28 Tahun

Achmad Hidayat Alsair
2 min readAug 30, 2023

--

(Unsplash.com/Ashabul Kahfi)

Harusnya saya menulis ini sejak Mei lalu, saat usia dan beban pikiran bertambah. Tiba di paruh akhir masa adolesens, isi kepala justru lebih ramai dari karnival paling riuh milik Pantai Ipanema. Selain itu, puting beliung di Maros selalu mengaduk-aduk lambung pukul 8 pagi. Sengatan matahari dan kemacetan sudah jadi makanan sehari-hari, terlebih saya tidak lagi menikmati kemewahan bernama work from home. Akhirnya, saya mulai bekerja dari kantor untuk pertama kalinya sejak brojol dari kandungan ibu. Entah saya akan merayakan ini atau bersedih sebab setiap tiba di atas kasur, pikiran serta energi sudah menuju dimensi lain.

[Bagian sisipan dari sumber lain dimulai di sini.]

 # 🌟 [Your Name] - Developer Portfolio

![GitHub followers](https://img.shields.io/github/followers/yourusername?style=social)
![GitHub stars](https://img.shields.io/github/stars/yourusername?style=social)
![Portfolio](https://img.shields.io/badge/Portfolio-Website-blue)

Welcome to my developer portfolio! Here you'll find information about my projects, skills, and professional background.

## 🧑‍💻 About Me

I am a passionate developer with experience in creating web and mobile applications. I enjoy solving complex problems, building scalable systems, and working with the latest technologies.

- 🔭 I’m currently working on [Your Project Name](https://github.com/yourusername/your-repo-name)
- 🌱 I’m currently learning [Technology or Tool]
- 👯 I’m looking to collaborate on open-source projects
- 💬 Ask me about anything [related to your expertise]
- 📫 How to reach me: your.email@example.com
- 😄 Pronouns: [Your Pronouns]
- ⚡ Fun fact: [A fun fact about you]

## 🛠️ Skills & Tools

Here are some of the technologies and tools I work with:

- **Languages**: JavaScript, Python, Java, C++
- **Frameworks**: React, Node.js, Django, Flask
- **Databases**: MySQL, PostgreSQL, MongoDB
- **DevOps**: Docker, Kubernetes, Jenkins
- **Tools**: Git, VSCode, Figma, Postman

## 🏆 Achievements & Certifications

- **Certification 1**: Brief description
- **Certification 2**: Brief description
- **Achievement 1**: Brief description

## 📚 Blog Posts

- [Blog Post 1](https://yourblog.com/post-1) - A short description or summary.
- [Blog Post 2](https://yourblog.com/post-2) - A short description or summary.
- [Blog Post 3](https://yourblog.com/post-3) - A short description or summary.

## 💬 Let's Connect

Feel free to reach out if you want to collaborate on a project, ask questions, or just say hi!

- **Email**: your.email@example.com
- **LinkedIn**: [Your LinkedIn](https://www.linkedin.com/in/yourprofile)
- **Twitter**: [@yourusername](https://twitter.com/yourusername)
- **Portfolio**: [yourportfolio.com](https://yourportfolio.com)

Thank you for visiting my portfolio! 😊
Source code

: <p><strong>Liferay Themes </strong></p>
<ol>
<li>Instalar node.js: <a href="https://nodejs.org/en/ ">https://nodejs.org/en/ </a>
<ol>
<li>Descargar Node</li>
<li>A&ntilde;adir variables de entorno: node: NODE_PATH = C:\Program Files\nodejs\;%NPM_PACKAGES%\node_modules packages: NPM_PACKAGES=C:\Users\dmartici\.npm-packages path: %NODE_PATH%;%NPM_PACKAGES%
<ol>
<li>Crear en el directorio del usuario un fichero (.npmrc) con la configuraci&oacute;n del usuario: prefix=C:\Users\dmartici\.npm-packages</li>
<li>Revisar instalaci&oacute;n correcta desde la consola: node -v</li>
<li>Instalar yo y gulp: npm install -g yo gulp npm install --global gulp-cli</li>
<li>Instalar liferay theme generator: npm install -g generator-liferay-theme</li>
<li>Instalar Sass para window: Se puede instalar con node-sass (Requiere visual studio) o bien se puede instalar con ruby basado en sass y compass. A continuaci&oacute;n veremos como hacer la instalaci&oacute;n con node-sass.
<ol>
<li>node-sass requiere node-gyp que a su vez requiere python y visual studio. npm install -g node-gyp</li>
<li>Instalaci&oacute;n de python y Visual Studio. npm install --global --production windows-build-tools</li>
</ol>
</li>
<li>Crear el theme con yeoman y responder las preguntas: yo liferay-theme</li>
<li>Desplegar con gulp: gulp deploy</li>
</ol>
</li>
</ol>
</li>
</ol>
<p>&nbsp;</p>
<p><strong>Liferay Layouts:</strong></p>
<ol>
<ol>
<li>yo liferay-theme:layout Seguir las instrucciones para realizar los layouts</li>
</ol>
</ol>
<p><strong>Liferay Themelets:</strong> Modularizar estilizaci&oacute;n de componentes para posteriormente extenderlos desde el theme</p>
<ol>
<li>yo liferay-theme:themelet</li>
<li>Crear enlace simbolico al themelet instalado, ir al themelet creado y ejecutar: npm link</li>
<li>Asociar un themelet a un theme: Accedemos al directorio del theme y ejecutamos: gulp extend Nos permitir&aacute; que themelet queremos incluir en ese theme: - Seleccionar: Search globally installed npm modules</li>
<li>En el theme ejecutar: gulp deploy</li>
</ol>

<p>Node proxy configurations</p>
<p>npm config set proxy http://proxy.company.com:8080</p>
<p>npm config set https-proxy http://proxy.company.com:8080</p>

Di usia 28 tahun, saya mungkin tetap merasa bodoh dengan banyak hal. Benar, dahi laki-laki ini masih tetap mengerut di banyak aktivitas. Semakin sering sakit kepala akibat angka-angka, jurnal bertopik asuhan keperawatan dan berita yang tidak bisa menunggu untuk ditulis. Sepak bola, musik dan konser ternyata tidak lagi semenyenangkan dulu. Semua berubah ribet, njelimet, penuh tipu daya sekaligus fana. Mungkin Batam lebih menyenangkan, tapi untung niat tersebut sudah diurungkan. Bukan rezekinya, kata orang tua. Tapi tentu masih ada pintu-pintu yang menunggu untuk dibuka.

Sekarang saya merasa bahwa diam memang lebih diperlukan daripada banyak berbicara. Tapi kepala ini terlalu ribut, batin tak ubahnya anak Taman Kanak-Kanak sedang darmawisata yang saling sahut. Antusiasme tertahan di ujung lidah, tanda tanya lebih banyak muncul ketika ingin membayangkan hal-hal yang indah. Pandemik COVID-19 menancap di paru-paru dan ingatan terlalu dalam. Efeknya masih ada, mencengkeram dan terpendam. Dua tahun yang menyiksa, air mata saya luruh saat menulis kabar tentang ibu dari dua anak gugur melawan maut mikroskopik yang nyaris membawa kiamat. Mengingatnya saja sudah cukup membuat saya bergetar. Timeskip yang bangsat.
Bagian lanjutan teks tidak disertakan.